The correct answer is: Sales Comparison Approach

Market conditions are best reflected in the Sales Comparison Approach due to its focus on comparable property sales. This approach involves analyzing recent sales data from properties that are similar in size, location, and features to the subject property. By making adjustments for differences between these comparable properties and the subject property, appraisers can account for market fluctuations, trends, and conditions that have affected property values over time. The Sales Comparison Approach is particularly sensitive to changes in market conditions because it directly utilizes actual sale prices, which are influenced by current buyer demand, inventory levels, and overall economic factors. For instance, if market conditions are changing—such as a rising or declining market—appraisers can adjust the comparable sales prices to reflect these conditions, providing a more accurate valuation for the subject property.

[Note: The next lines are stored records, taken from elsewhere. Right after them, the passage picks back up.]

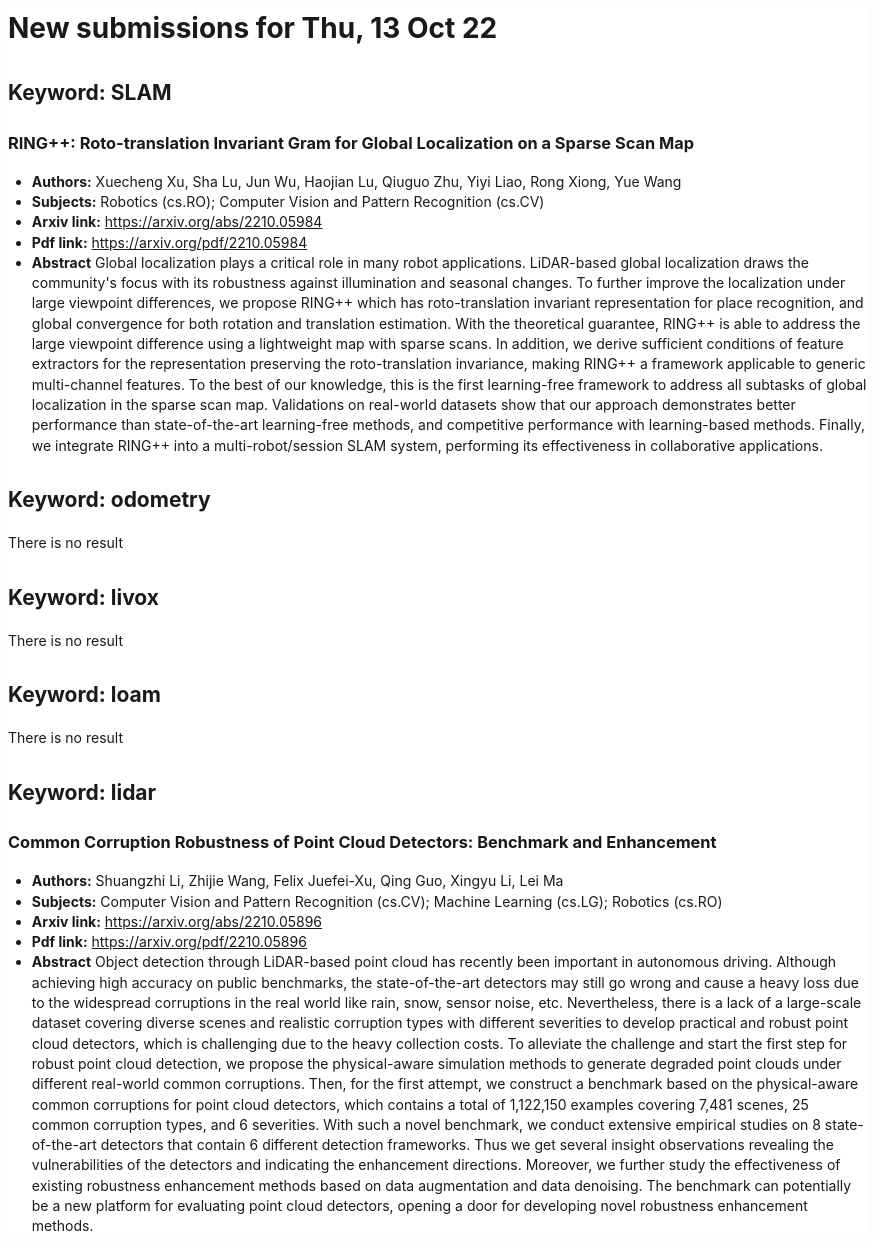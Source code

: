 # New submissions for Thu, 13 Oct 22
## Keyword: SLAM
### RING++: Roto-translation Invariant Gram for Global Localization on a  Sparse Scan Map
 - **Authors:** Xuecheng Xu, Sha Lu, Jun Wu, Haojian Lu, Qiuguo Zhu, Yiyi Liao, Rong Xiong, Yue Wang
 - **Subjects:** Robotics (cs.RO); Computer Vision and Pattern Recognition (cs.CV)
 - **Arxiv link:** https://arxiv.org/abs/2210.05984
 - **Pdf link:** https://arxiv.org/pdf/2210.05984
 - **Abstract**
 Global localization plays a critical role in many robot applications. LiDAR-based global localization draws the community's focus with its robustness against illumination and seasonal changes. To further improve the localization under large viewpoint differences, we propose RING++ which has roto-translation invariant representation for place recognition, and global convergence for both rotation and translation estimation. With the theoretical guarantee, RING++ is able to address the large viewpoint difference using a lightweight map with sparse scans. In addition, we derive sufficient conditions of feature extractors for the representation preserving the roto-translation invariance, making RING++ a framework applicable to generic multi-channel features. To the best of our knowledge, this is the first learning-free framework to address all subtasks of global localization in the sparse scan map. Validations on real-world datasets show that our approach demonstrates better performance than state-of-the-art learning-free methods, and competitive performance with learning-based methods. Finally, we integrate RING++ into a multi-robot/session SLAM system, performing its effectiveness in collaborative applications.
## Keyword: odometry
There is no result 
## Keyword: livox
There is no result 
## Keyword: loam
There is no result 
## Keyword: lidar
### Common Corruption Robustness of Point Cloud Detectors: Benchmark and  Enhancement
 - **Authors:** Shuangzhi Li, Zhijie Wang, Felix Juefei-Xu, Qing Guo, Xingyu Li, Lei Ma
 - **Subjects:** Computer Vision and Pattern Recognition (cs.CV); Machine Learning (cs.LG); Robotics (cs.RO)
 - **Arxiv link:** https://arxiv.org/abs/2210.05896
 - **Pdf link:** https://arxiv.org/pdf/2210.05896
 - **Abstract**
 Object detection through LiDAR-based point cloud has recently been important in autonomous driving. Although achieving high accuracy on public benchmarks, the state-of-the-art detectors may still go wrong and cause a heavy loss due to the widespread corruptions in the real world like rain, snow, sensor noise, etc. Nevertheless, there is a lack of a large-scale dataset covering diverse scenes and realistic corruption types with different severities to develop practical and robust point cloud detectors, which is challenging due to the heavy collection costs. To alleviate the challenge and start the first step for robust point cloud detection, we propose the physical-aware simulation methods to generate degraded point clouds under different real-world common corruptions. Then, for the first attempt, we construct a benchmark based on the physical-aware common corruptions for point cloud detectors, which contains a total of 1,122,150 examples covering 7,481 scenes, 25 common corruption types, and 6 severities. With such a novel benchmark, we conduct extensive empirical studies on 8 state-of-the-art detectors that contain 6 different detection frameworks. Thus we get several insight observations revealing the vulnerabilities of the detectors and indicating the enhancement directions. Moreover, we further study the effectiveness of existing robustness enhancement methods based on data augmentation and data denoising. The benchmark can potentially be a new platform for evaluating point cloud detectors, opening a door for developing novel robustness enhancement methods.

In contrast, the Cost Approach focuses on estimating the cost to build a similar structure minus depreciation, which does not incorporate market trends directly. The Income Capitalization Approach is more suitable for investment properties, focusing on the income-generating potential rather than direct market comparisons. Subdivision Development Analysis evaluates the feasibility of developing a subdivision and typically operates on forecasts rather than current market data. Therefore, the Sales Comparison Approach is the most appropriate for adjusting for market conditions in property appraisal.